Work instructions
Reproduce, exactly, the lines of the material below from the line containing "Both scripts show" through the line containing "can be found", with both end lines included and nothing else.
Provided entries Block Start
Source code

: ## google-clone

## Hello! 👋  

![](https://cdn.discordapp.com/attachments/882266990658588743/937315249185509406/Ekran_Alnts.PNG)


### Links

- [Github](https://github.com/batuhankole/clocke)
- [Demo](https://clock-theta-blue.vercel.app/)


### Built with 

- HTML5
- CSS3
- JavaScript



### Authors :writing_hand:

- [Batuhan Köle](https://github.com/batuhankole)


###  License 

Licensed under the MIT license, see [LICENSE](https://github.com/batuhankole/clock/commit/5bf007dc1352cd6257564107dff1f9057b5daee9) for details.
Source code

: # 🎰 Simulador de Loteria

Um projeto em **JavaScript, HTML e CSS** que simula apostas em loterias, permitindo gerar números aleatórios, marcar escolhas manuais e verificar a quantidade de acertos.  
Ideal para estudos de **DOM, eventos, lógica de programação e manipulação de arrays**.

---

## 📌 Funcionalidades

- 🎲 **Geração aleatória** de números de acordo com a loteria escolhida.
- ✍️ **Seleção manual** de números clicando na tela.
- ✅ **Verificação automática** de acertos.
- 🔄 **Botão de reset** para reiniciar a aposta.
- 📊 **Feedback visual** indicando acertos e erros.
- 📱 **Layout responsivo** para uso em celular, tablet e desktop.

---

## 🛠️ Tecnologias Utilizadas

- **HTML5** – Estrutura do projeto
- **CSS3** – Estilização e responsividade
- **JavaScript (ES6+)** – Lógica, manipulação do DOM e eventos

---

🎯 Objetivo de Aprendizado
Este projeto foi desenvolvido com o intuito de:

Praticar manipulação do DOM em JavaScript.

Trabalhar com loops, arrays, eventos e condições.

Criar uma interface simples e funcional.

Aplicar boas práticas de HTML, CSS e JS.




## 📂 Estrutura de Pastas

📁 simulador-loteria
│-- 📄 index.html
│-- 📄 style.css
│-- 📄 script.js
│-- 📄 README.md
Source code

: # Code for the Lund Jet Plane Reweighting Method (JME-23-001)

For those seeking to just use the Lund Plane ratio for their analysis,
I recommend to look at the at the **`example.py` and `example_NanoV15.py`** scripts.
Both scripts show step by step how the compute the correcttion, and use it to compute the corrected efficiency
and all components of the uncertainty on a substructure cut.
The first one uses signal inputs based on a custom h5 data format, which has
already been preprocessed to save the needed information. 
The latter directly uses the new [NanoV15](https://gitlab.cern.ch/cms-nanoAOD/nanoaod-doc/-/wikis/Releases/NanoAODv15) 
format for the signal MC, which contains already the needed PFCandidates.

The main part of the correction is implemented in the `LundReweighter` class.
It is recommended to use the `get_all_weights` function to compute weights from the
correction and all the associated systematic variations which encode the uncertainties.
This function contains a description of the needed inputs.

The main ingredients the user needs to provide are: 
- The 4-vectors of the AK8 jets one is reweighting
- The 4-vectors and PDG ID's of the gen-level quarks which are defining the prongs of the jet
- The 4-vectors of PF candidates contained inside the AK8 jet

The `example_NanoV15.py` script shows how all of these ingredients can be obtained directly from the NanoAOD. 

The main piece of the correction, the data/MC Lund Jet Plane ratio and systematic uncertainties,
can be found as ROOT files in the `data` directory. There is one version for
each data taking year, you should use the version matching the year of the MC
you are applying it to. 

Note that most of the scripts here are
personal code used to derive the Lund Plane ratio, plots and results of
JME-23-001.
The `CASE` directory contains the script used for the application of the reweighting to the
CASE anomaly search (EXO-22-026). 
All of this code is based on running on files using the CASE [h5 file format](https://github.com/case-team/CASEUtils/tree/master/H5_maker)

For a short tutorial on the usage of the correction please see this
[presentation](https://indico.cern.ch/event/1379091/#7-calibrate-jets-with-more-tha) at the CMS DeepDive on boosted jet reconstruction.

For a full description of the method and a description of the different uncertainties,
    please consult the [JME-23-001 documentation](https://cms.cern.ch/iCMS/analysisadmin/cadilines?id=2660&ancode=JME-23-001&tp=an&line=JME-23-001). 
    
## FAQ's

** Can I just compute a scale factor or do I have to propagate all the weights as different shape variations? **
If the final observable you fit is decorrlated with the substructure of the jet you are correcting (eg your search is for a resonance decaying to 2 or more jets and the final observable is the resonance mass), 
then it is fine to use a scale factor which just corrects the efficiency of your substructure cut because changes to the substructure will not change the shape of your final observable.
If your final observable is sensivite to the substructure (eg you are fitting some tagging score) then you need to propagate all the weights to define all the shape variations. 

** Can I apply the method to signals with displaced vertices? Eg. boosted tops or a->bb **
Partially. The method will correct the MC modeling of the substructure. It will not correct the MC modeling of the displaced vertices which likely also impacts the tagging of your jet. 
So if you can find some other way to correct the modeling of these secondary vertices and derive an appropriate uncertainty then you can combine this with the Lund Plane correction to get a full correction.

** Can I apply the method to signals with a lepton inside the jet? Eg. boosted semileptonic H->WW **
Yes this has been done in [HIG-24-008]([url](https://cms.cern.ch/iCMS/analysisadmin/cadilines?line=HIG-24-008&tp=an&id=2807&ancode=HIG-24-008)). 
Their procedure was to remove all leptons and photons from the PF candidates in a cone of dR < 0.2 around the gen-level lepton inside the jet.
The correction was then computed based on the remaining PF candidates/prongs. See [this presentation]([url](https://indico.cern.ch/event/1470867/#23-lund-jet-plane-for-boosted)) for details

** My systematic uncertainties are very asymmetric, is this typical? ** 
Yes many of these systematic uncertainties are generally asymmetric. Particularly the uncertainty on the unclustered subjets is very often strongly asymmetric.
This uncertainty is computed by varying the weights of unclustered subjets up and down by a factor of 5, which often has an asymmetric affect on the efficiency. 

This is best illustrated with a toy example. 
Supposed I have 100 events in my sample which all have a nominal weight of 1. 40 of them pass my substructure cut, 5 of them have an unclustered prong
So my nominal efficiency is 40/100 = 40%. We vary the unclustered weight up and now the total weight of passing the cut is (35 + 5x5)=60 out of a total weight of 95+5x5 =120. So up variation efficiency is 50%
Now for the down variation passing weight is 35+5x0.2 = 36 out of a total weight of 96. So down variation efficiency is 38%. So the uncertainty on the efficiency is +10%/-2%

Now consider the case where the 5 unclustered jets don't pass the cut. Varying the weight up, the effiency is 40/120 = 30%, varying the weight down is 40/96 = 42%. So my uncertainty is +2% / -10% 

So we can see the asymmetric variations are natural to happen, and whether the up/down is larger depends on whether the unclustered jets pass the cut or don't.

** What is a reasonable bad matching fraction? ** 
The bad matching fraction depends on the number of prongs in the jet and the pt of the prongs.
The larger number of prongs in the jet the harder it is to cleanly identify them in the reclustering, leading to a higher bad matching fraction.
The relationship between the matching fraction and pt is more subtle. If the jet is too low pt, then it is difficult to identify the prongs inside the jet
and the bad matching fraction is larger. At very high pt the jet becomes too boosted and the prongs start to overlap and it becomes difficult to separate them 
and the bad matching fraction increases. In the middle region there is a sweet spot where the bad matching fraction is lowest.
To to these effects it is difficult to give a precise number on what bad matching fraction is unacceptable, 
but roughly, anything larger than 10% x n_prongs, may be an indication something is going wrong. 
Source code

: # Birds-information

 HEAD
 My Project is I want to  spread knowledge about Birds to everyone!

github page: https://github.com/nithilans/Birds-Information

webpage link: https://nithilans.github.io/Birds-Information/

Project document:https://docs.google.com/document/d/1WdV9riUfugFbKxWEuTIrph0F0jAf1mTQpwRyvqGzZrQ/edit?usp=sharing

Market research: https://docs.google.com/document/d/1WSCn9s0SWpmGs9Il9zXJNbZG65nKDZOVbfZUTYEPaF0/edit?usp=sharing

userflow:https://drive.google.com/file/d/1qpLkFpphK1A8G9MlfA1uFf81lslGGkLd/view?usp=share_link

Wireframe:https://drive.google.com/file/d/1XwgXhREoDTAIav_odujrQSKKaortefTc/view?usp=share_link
Provided entries Block End
Written solution
Both scripts show step by step how the compute the correcttion, and use it to compute the corrected efficiency
and all components of the uncertainty on a substructure cut.
The first one uses signal inputs based on a custom h5 data format, which has
already been preprocessed to save the needed information. 
The latter directly uses the new [NanoV15](https://gitlab.cern.ch/cms-nanoAOD/nanoaod-doc/-/wikis/Releases/NanoAODv15) 
format for the signal MC, which contains already the needed PFCandidates.

The main part of the correction is implemented in the `LundReweighter` class.
It is recommended to use the `get_all_weights` function to compute weights from the
correction and all the associated systematic variations which encode the uncertainties.
This function contains a description of the needed inputs.

The main ingredients the user needs to provide are: 
- The 4-vectors of the AK8 jets one is reweighting
- The 4-vectors and PDG ID's of the gen-level quarks which are defining the prongs of the jet
- The 4-vectors of PF candidates contained inside the AK8 jet

The `example_NanoV15.py` script shows how all of these ingredients can be obtained directly from the NanoAOD. 

The main piece of the correction, the data/MC Lund Jet Plane ratio and systematic uncertainties,
can be found as ROOT files in the `data` directory. There is one version for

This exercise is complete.